3 października Rząd podjął decyzję o nowelizacji ustawy o podatku CIT. Przewidywane zmiany, mają - dzięki uszczelnieniu systemu - przynieść wielomiliardowe zyski: „...szacuje się, że nowe rozwiązania przyniosą wzrost dochodów z CIT w wysokości ok. 1,14 mld zł w 2018 r. (pierwszy rok obowiązywania regulacji). W ciągu 10 lat (licząc od 2018 r.) dochody sektora finansów publicznych z tytułu uszczelnienia systemu podatku dochodowego od osób prawnych wzrosną o ok. 17 mld zł, z czego 16 mld zł trafi do budżetu państwa, a 1 mld zł do budżetów jednostek samorządu terytorialnego...” Planowane modyfikacje zaczynają obowiązywać od 1 stycznia 2018 roku.
Podatki płacisz tam, gdzie zarabiasz
Najistotniejsze zmiany przewidziane w projekcie nowelizacji prowadzą do powiązania wysokości płaconego przez duże przedsiębiorstwa podatku z miejscem, w którym uzyskują one dochód. Innymi słowy, mają one – zgodnie z dyrektywą UE znaną jako ATAD (Anti – Tax Avoidance Directive) – utrudnić lub uniemożliwić stosowanie metod optymalizacji podatkowej, w tym tych polegających na transferze zysków do innych krajów, np. do tzw. „rajów podatkowych”. Jednak kluczowym jest pojęcie transferu zysku, w tym wypadku fikcyjnego. Firmy, które prowadzą realną działalność bez względu na miejsce rejestracji nie dają urzędowi skarbowemu podstaw do przeprowadzenia kontroli. Głównie dlatego, że nie podlegają pod krajowe przepisy tylko pod przepisy kraju w którym spółka jest zarejestrowana.
Taki stan rzeczy już dziś pozwolił zaobserwować migrację polskich firm na Wyspy Brytyjskie bądź do Irlandii, gdzie podatki są zdecydowanie niższe, a rząd daje przedsiębiorcy więcej swobód niż ograniczeń. - mówi Agnieszka Moryc z polsko brytyjskiej kancelarii księgowej Admiral Tax.
Koniec z ukrytą dywidendą
Jedną z metod przeciwdziałania wyprowadzania zysków za granicę ma być ograniczenie tzw. „ukrytej dywidendy” (mamy z nią do czynienia wówczas, gdy spółka poza podziałem zysku, wynikającym z umowy spółki, przyznaje wspólnikowi korzyść majątkową, której w tych samych warunkach nie udzieliłaby podmiotowi niebędącemu wspólnikiem.
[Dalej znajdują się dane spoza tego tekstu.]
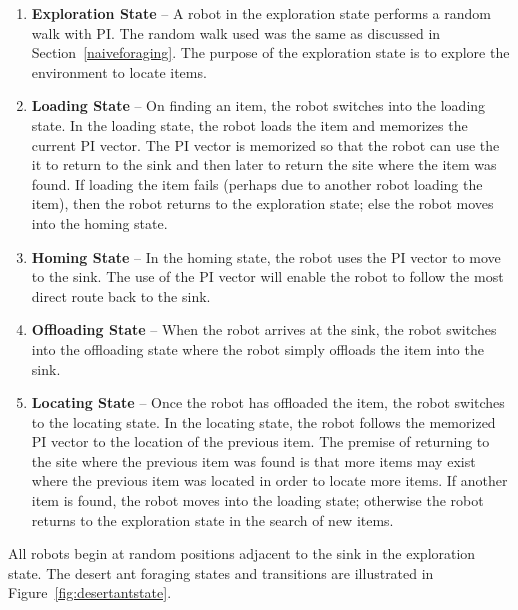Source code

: \begin{enumerate}
	\item\textbf{Exploration State} -- A robot in the exploration state performs a random walk with PI. The random walk used was the same as discussed in Section~\ref{naiveforaging}. The purpose of the exploration state is to explore the environment to locate items. 
	\item\textbf{Loading State} -- On finding an item, the robot switches into the loading state. In the loading state, the robot loads the item and memorizes the current PI vector. The PI vector is memorized so that the robot can use the it to return to the sink and then later to return the site where the item was found. If loading the item fails (perhaps due to another robot loading the item), then the robot returns to the exploration state; else the robot moves into the homing state.
	\item\textbf{Homing State} -- In the homing state, the robot uses the PI vector to move to the sink. The use of the PI vector will enable the robot to follow the most direct route back to the sink.
	\item\textbf{Offloading State} -- When the robot arrives at the sink, the robot switches into the offloading state where the robot simply offloads the item into the sink. 
	\item\textbf{Locating State} -- Once the robot has offloaded the item, the robot switches to the locating state. In the locating state, the robot follows the memorized PI vector to the location of the previous item. The premise of returning to the site where the previous item was found is that more items may exist where the previous item was located in order to locate more items. If another item is found, the robot moves into the loading state; otherwise the robot returns to the exploration state in the search of new items. 
\end{enumerate}

All robots begin at random positions adjacent to the sink in the exploration state. The desert ant foraging states and transitions are illustrated in Figure~\ref{fig:desertantstate}.

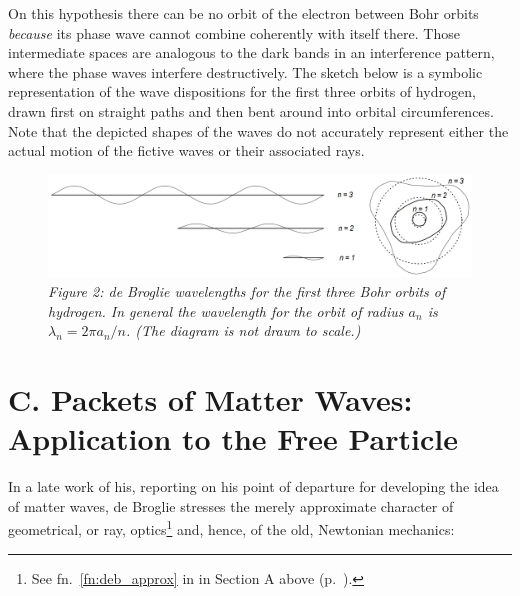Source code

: On this hypothesis there can be no orbit of the electron between Bohr
orbits \emph{because} its phase wave cannot combine coherently with
itself there. Those intermediate spaces are analogous to the dark bands
in an interference pattern, where the phase waves interfere
destructively. The sketch below is a symbolic representation of the wave
dispositions for the first three orbits of hydrogen, drawn first on
straight paths and then bent around into orbital circumferences. Note
that the depicted shapes of the waves do not accurately represent either
the actual motion of the fictive waves or their associated rays.

\begin{figure}[h] %
  \begin{center}
    \includegraphics[width=\textwidth]{images/08_debroglie/standing-waves.png}
  \end{center}
  \caption*{\emph{Figure 2: de Broglie wavelengths for the first three Bohr orbits of
     hydrogen. In general the wavelength for the orbit of radius $a_n$ is
     $\lambda_n = 2\pi a_n/n$. (The diagram is not drawn to scale.)}}
\end{figure}



\section*{C. Packets of Matter Waves: Application to the Free Particle }\label{SecC}

In a late work of his, reporting on his point of departure for
developing the idea of matter waves, de Broglie stresses the merely
approximate character of geometrical, or ray, optics\footnote{See fn.~\ref{fn:deb_approx} in
  in Section A above (p.~\pageref{fn:deb_approx}).} and, hence, of the old, Newtonian mechanics:

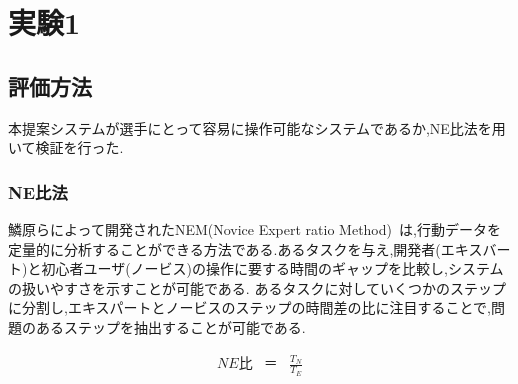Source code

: \documentclass[sotsuron]{kuee}
\begin{document}
	\section{実験1}
		\subsection{評価方法}
			本提案システムが選手にとって容易に操作可能なシステムであるか,NE比法を用いて検証を行った.
				\subsubsection{NE比法}
					鱗原らによって開発されたNEM(Novice Expert ratio Method)~\cite{NEM}は,行動データを定量的に分析することができる方法である.あるタスクを与え,開発者(エキスバート)と初心者ユーザ(ノービス)の操作に要する時間のギャップを比較し,システムの扱いやすさを示すことが可能である.
					あるタスクに対していくつかのステップに分割し,エキスパートとノービスのステップの時間差の比に注目することで,問題のあるステップを抽出することが可能である.

					\begin{eqnarray}
						NE比 & ＝ & \frac{T_N}{T_E}
					\end{eqnarray}
					
\end{document}
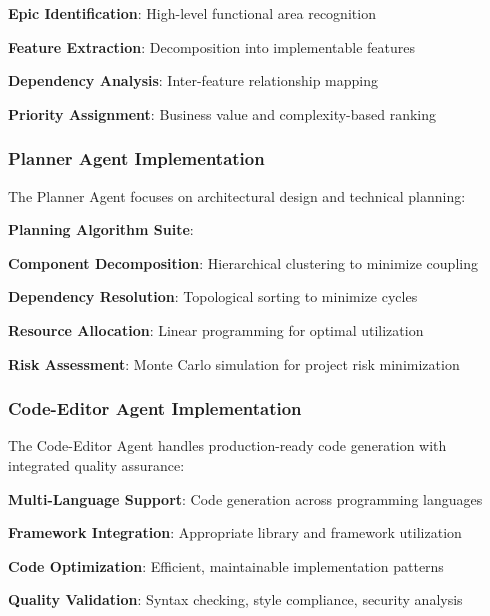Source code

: \begin{compactlist}
    \item \textbf{Epic Identification}: High-level functional area recognition
    \item \textbf{Feature Extraction}: Decomposition into implementable features
    \item \textbf{Dependency Analysis}: Inter-feature relationship mapping
    \item \textbf{Priority Assignment}: Business value and complexity-based ranking
\end{compactlist}

\subsubsection*{Planner Agent Implementation}

The Planner Agent focuses on architectural design and technical planning:

\begin{alertbox}
\textbf{Planning Algorithm Suite}:
\begin{compactlist}
    \item \textbf{Component Decomposition}: Hierarchical clustering to minimize coupling
    \item \textbf{Dependency Resolution}: Topological sorting to minimize cycles
    \item \textbf{Resource Allocation}: Linear programming for optimal utilization
    \item \textbf{Risk Assessment}: Monte Carlo simulation for project risk minimization
\end{compactlist}
\end{alertbox}

\subsubsection*{Code-Editor Agent Implementation}

The Code-Editor Agent handles production-ready code generation with integrated quality assurance:

\begin{compactlist}
    \item \textbf{Multi-Language Support}: Code generation across programming languages
    \item \textbf{Framework Integration}: Appropriate library and framework utilization
    \item \textbf{Code Optimization}: Efficient, maintainable implementation patterns
    \item \textbf{Quality Validation}: Syntax checking, style compliance, security analysis
\end{compactlist}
W wyniku przekazania korzyści majątkowej spółka dokonuje zmniejszenia majątku, a co za tym idzie, obniża uzyskany dochód – a tym samym zobowiązanie podatkowe) powstałej na skutek świadczenia powiązanym ze sobą podmiotom gospodarczym usług o charakterze niematerialnym.
Szeroki zakres reformy
Planowana nowelizacja obejmie przepisy dotyczące podatkowych grup kapitałowych (podatkowa grupa kapitałowa powstaje w wyniku podpisania umowy przez co najmniej dwie spółki kapitałowe - tj. spółek z ograniczoną odpowiedzialnością lub spółek akcyjnych- mające osobowość prawną, które pozostają w związkach kapitałowych). Z jednej strony ułatwi ich tworzenie, a z drugiej przewidziano m.in. odstąpienie w ich przypadku od możliwości uznawania darowizn za koszty uzyskania przychodów.
Zniesiony zostanie obowiązek zgłaszania zawiadomień o prowadzeniu podatkowej księgi przychodów i rozchodów oraz wpłacania zaliczki na podatek dochodowy w wysokości nieprzekraczającej 1000 zł, czego efektem ma być zmniejszenie obciążeń finansowych i administracyjnych przedsiębiorców.
Zakazane będzie nieopodatkowywanie dochodów z działalności gospodarczej w części przeznaczonej na działalność rolniczą celem zlikwidowania procederu zaniżania opodatkowania pozarolniczej działalności gospodarczej.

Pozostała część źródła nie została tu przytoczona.